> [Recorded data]
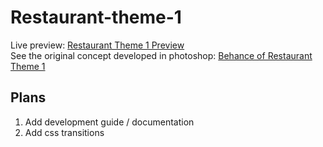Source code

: # Restaurant-theme-1
Live preview: <a href="https://restaurant-theme-1.herokuapp.com/">Restaurant Theme 1 Preview</a>
<br>
See the original concept developed in photoshop: <a href="https://www.behance.net/gallery/63025113/Clean-Restaurant-Theme">Behance of Restaurant Theme 1 </a>

<h2>Plans</h2>
<ol>
  <li>Add development guide / documentation</li>
  <li>Add css transitions</li>
</ol>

> [THE TASK] Without the pictures, write out every entry exactly as it appears.

> [COMPLETED TASK]
Source code

: # Restaurant-theme-1
Live preview: <a href="https://restaurant-theme-1.herokuapp.com/">Restaurant Theme 1 Preview</a>
<br>
See the original concept developed in photoshop: <a href="https://www.behance.net/gallery/63025113/Clean-Restaurant-Theme">Behance of Restaurant Theme 1 </a>

<h2>Plans</h2>
<ol>
  <li>Add development guide / documentation</li>
  <li>Add css transitions</li>
</ol>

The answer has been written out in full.